Have you ever wondered why you don’t vote directly for your state’s Electoral College Electors? For most of us, they appear in December, cast their votes, and we never know their names. That’s because states choose Electors diversely.
“We have no uniform national system for choosing Electors, which means the legislatures do not have to consult the public at all,” co-write Rep. Jamin Rankin (MD-D) and James Ceaser, Professor of Politics at the University of Virginia for the Constitution Center. Thirty-three states, including Indiana, have each party choose Electors during state conventions. The winning party’s slate casts the votes. Seven states and the District of Columbia have the state party committee choose. One state’s governor appoints them. One state lets the presidential nominee choose. In some states, officeholders, the party chairs or candidates choose. The rest use a hybrid of party conventions, committees, party chairs and/or districts. In short, the Electoral College is one of those democratic responsibilities given to states rather than citizens.
Americans have criticized and called for the Electoral College’s reform over 700 times since 1800. The closest it came to reform was when Birch Bayh (D-IN) cosponsored an 1969 amendment that Richard Nixon supported.
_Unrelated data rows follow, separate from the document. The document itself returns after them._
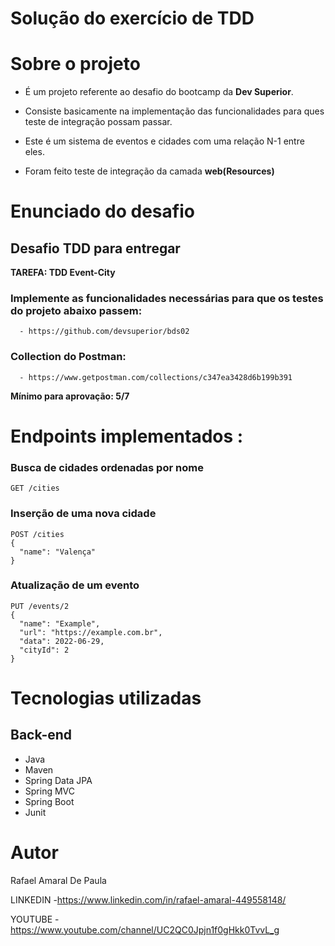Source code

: # Solução do exercício de TDD

# Sobre o projeto

 - É um projeto referente ao desafio do bootcamp da **Dev Superior**.
 
 - Consiste basicamente na implementação das funcionalidades para ques teste de integração possam passar.
 
 - Este é um sistema de eventos e cidades com uma relação N-1 entre eles.
 
 - Foram feito teste de integração da camada **web(Resources)**

# Enunciado do desafio 
  ## Desafio TDD para entregar
  **TAREFA: TDD Event-City**

  ### Implemente as funcionalidades necessárias para que os testes do projeto abaixo passem:
      - https://github.com/devsuperior/bds02

  ### Collection do Postman:
      - https://www.getpostman.com/collections/c347ea3428d6b199b391

  **Mínimo para aprovação: 5/7**

# Endpoints implementados :

  ### Busca de cidades ordenadas por nome
  ```
  GET /cities
  ```

  ### Inserção de uma nova cidade
  ```
  POST /cities
  {
    "name": "Valença"
  }
  ```

  ### Atualização de um evento
  ```
  PUT /events/2
  {
    "name": "Example",
    "url": "https://example.com.br",
    "data": 2022-06-29,
    "cityId": 2
  }
  ```

# Tecnologias utilizadas 
 
## Back-end 
- Java
- Maven 
- Spring Data JPA
- Spring MVC
- Spring Boot
- Junit 
  
# Autor 
 
Rafael Amaral De Paula

LINKEDIN
-https://www.linkedin.com/in/rafael-amaral-449558148/

YOUTUBE
-https://www.youtube.com/channel/UC2QC0Jpjn1f0gHkk0TvvL_g


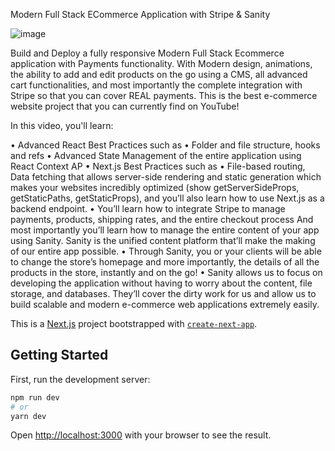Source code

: Modern Full Stack ECommerce Application with Stripe & Sanity

![image](https://user-images.githubusercontent.com/79650422/209766963-5f15818f-10b0-41b3-801a-e56a1815f1c3.png)


Build and Deploy a fully responsive Modern Full Stack Ecommerce application with Payments functionality. With Modern design, animations, the ability to add and edit products on the go using a CMS, all advanced cart functionalities, and most importantly the complete integration with Stripe so that you can cover REAL payments. This is the best e-commerce website project that you can currently find on YouTube!

In this video, you'll learn:

• Advanced React Best Practices such as
    • Folder and file structure, hooks and refs
• Advanced State Management of the entire application using React Context AP
• Next.js Best Practices such as
   • File-based routing, Data fetching that allows server-side rendering and static generation which makes your websites incredibly optimized (show                 getServerSideProps, getStaticPaths, getStaticProps), and you’ll also learn how to use Next.js as a backend endpoint.
• You’ll learn how to integrate Stripe to manage payments, products, shipping rates, and the entire checkout process
And most importantly you’ll learn how to manage the entire content of your app using Sanity. Sanity is the unified content platform that’ll make the making of our entire app possible.
• Through Sanity, you or your clients will be able to change the store’s homepage and more importantly, the details of all the products in the store, instantly and on the go!
• Sanity allows us to focus on developing the application without having to worry about the content, file storage, and databases. They’ll cover the dirty work for us and allow us to build scalable and modern e-commerce web applications extremely easily.

This is a [Next.js](https://nextjs.org/) project bootstrapped with [`create-next-app`](https://github.com/vercel/next.js/tree/canary/packages/create-next-app).

## Getting Started

First, run the development server:

```bash
npm run dev
# or
yarn dev
```

Open [http://localhost:3000](http://localhost:3000) with your browser to see the result.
There are a number of issues with the Electoral College as it exists now. Dr. David Hadley, Professor of Political Science (retired) at Wabash College, noted that Electors have been party loyal and voting almost mechanistically since 1800. There have been few “faithless electors” and little, if any, “deliberative” debate among Electors, though the citizenry chafe when the candidate who won the popular vote is not the elected presidency.
Another “con” Hadley said, “is that the Electoral College as it operates today gives too much power to a few swing states. Candidates put all or most attention into those states. It isn’t guaranteeing that all states get attention.”
This “dramatically polarizes the nation’s politics while reducing voter turnout,” Rep. Rankin and Prof. Ceaser write in agreement.
What options do we have if the Electoral College system is increasing polarization, decreasing competitiveness, reducing attention given to all states, and affecting voter turnout? Can we eliminate it and institute a national popular vote? Hadley doesn’t believe that’s likely.
“Too many states see they have some advantage one way or another to retain the system. Idaho, Montana, Wyoming, Nevada, Nebraska, Iowa, North and South Dakota, for instance, want to keep the Electoral College as is. They are constitutionally over-represented. For example, Montana has a population that would entitle it to a single representative but has three. Take all of the states in similar situations, they don’t want to give that off to California, Florida or Texas. We’d have to amend the Constitution, and it only takes 25% or 12 of states to keep that from happening.” Hadley noted there are enough of those states to prevent an amendment.
One solution is the National Popular Vote Interstate Compact, which does not require an amendment. Ten states and Washington, DC are already members of the NPV Compact Coalition, which would be activated when states representing 270 Electoral College votes agree to join. NPV member states believe this will guarantee that the Electoral College winner is the popular vote winner because they would cast all their electoral college votes for that candidate. They believe it would establish presidential campaigns where every vote counts equally, and that it incentivizes candidates to campaign- ideally in person — all over the US, even in safe-blue and safe-red states that are small or non-competitive.
Rep. Rankin, whose state sponsored the NPV Compact, acknowledges there are critics. Some claim that candidates do campaign all over the USA, though he calls that “dubious.” Some don’t mind that five out of 53 elections have resulted in presidents who didn’t win the popular vote. Others plan to challenge that the NPV is unconstitutional based on one interpretation of Article II Section 1.
Here is where it matters that citizens do not choose the Electors. If states are given exclusive and unqualified determination for the Electors, as decided in 1892, then they may choose to support the direction of the popular vote, they may merely appoint based upon their state or district’s majority vote, or maintain the status quo. But citizens vote for their state leaders, so they can speak their preference.